Towards Open Options Chains Part V: Containerizing the Pipeline by@chrischow

Towards Open Options Chains Part V: Containerizing the Pipeline

image
Chris Chow HackerNoon profile picture

Chris Chow

Data Science enthusiast who loves to explore the world through data.

In this post, we move the entire data pipeline we’ve built so far onto Docker, a tool that enables us to package the solution and its dependencies into neat little things called container images. This will make the app portable, enable it to run consistently on different machines, and make it easier to operate.

The Series

This is the fifth post in my series, Towards Open Options Chains: A Data Pipeline for Collecting Options Data at Scale:

  1. Database Design
  2. Foundational ETL Code
  3. Getting Started with Airflow
  4. Building the DAG
  5. Containerizing the Pipeline

Pre-requisites

In this post, we’ll be using Docker.
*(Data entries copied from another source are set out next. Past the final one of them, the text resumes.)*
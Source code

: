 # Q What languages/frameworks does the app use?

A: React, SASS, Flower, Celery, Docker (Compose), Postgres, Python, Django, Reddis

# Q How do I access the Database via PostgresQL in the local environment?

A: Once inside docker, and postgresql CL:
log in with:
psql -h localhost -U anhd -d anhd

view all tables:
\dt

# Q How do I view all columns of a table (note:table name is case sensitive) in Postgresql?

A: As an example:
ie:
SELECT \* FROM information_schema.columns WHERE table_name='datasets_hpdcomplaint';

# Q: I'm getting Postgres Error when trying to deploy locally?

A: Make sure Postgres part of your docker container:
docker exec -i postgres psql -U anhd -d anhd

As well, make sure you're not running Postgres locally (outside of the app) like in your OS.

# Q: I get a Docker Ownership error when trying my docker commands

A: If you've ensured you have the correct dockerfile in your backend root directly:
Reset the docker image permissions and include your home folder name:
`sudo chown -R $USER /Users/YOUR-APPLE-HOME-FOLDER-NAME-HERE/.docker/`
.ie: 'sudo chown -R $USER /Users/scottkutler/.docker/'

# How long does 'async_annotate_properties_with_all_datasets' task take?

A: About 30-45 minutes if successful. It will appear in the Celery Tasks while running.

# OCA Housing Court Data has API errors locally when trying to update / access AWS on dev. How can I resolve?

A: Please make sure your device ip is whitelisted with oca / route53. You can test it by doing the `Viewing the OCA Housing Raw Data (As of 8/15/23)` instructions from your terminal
I understand that this might be a big jump for some: from running services through the shell to deploying containers. It is a different paradigm, and requires you to learn a new toolkit. This was why I summarised the launch / teardown code in the penultimate section in Part IV: Building the DAG - it’s for readers who are happy with the pipeline we have built so far and don’t feel the need to venture further. That’s perfectly fine.

But, if you’re ready to dive into Docker, make sure you have the pre-requisites below and read on.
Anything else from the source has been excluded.